Take the Money and Run follows a similar style to that of Allen’s later work in Zelig. A documentary style proposition is made, following Virgil Starkwell (Allen), an incompetent, would-be thief that finds himself frequently in and out of jail. Starkwell’s inabilities as a thief is confused further by his general quick wits in tricking local law enforcement and accidentally escaping the slammer. He meets love interest Louise (Janet Margolin) while trying to steal her purse, and from there romance fortuitously blossoms.
It’s your expected, farcical affair from Allen’s early days as a director. Expecting an intermediate amount of quality from this would be a dangerous expectation to hold. His Zelig style of storytelling is grating enough, but thankfully the few scenes that are filmed like a documentary are few and far between.
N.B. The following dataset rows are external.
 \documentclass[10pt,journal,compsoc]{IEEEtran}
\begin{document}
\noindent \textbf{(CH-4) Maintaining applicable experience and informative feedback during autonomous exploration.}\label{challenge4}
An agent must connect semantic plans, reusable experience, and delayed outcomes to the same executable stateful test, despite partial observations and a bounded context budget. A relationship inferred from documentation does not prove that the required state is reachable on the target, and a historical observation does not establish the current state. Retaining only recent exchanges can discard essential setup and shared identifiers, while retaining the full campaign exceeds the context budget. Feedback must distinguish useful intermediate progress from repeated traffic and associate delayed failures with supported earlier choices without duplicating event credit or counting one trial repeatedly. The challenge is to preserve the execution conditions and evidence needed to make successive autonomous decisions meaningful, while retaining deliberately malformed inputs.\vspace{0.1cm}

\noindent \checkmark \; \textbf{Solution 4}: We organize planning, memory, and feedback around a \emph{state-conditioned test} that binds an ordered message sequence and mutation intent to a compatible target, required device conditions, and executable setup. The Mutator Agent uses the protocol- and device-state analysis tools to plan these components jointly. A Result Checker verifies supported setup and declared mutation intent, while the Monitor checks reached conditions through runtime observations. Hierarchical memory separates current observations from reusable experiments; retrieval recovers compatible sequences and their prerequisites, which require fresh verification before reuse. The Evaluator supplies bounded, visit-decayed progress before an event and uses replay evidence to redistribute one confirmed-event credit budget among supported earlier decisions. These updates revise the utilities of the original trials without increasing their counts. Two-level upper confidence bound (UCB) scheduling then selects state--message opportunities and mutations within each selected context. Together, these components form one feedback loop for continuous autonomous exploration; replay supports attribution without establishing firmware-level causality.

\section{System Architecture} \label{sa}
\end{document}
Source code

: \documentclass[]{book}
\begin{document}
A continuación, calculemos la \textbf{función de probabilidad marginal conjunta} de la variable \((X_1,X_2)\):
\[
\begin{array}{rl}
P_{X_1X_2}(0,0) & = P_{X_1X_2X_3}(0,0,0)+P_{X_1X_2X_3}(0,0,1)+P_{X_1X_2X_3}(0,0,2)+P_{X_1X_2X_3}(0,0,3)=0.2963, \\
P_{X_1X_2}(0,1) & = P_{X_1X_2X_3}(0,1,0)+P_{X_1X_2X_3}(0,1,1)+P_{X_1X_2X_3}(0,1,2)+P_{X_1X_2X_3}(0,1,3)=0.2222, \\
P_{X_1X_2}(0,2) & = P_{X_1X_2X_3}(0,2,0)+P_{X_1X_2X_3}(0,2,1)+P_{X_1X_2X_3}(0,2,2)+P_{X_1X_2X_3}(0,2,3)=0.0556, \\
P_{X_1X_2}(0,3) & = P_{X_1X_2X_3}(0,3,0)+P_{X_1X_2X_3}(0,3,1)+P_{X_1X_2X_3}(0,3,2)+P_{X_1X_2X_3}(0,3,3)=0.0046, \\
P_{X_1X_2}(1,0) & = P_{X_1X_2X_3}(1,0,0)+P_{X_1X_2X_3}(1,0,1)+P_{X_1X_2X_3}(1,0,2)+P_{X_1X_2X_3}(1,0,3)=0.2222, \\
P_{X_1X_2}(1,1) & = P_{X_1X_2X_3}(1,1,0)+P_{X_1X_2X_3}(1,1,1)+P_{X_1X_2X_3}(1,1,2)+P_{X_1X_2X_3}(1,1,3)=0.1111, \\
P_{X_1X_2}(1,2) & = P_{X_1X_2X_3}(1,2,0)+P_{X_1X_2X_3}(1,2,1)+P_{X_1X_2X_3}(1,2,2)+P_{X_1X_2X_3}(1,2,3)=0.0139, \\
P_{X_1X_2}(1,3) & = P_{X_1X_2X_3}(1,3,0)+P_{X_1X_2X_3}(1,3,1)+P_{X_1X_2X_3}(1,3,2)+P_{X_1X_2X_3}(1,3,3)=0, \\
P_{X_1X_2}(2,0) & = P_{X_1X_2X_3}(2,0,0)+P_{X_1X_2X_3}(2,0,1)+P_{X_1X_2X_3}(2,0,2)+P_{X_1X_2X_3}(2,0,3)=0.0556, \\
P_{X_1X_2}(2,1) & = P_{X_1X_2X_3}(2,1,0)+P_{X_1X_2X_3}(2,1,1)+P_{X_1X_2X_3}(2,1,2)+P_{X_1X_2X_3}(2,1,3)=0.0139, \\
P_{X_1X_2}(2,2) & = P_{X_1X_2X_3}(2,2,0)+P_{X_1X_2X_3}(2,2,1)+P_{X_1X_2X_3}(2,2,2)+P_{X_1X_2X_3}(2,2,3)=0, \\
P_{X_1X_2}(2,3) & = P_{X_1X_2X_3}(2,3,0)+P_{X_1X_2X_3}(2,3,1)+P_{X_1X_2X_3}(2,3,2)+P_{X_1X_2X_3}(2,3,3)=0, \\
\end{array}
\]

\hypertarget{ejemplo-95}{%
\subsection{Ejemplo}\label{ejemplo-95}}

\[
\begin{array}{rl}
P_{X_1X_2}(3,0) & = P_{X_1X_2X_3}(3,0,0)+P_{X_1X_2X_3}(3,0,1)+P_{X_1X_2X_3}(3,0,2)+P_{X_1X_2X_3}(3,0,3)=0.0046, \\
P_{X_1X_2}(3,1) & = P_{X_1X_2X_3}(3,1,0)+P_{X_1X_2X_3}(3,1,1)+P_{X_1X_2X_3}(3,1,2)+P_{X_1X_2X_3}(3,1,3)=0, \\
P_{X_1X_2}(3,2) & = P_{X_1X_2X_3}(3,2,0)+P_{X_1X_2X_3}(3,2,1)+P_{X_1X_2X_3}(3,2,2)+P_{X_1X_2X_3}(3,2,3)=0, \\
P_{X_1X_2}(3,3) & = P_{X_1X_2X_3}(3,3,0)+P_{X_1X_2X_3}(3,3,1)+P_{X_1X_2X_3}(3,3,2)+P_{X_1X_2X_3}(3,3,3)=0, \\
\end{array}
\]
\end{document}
One or two of the jokes even manage to weasel their way into my memory from these scenes, in which Virgil’s parents talk of how disgraced they are, wearing novelty face masks to hide their identity. Again, much like Sleeper, there are focused pieces on that of the slapstick and novel genre, more so than I would have first expected.
Take the Money and Run has some awful pacing to it, with the gaps between jokes becoming larger and larger as the writing struggles to fill a mere 85-minute running time. Its gags begin to grow tired, and a couple are repeated ad infinitum, and it’s probably down to the charm of Allen in his bumbling lead role that this one manages to work as well as it does. He manages to sell the jokes in an inspiringly strong manner, leading much of this film to be an enjoyable enough time.
A real harmless early film from Allen in his pre-Annie Hall run of comedy flicks. Take the Money and Run avoids the depth that his later works will offer up, but for those looking for a great comedy straight from the late 1960s, this may be worth a look at. A film filled to the brim with as many throwaway lines as this is obviously going to have a fair few hits and misses throughout, it’s just up to the audience as to how well it’ll resonate.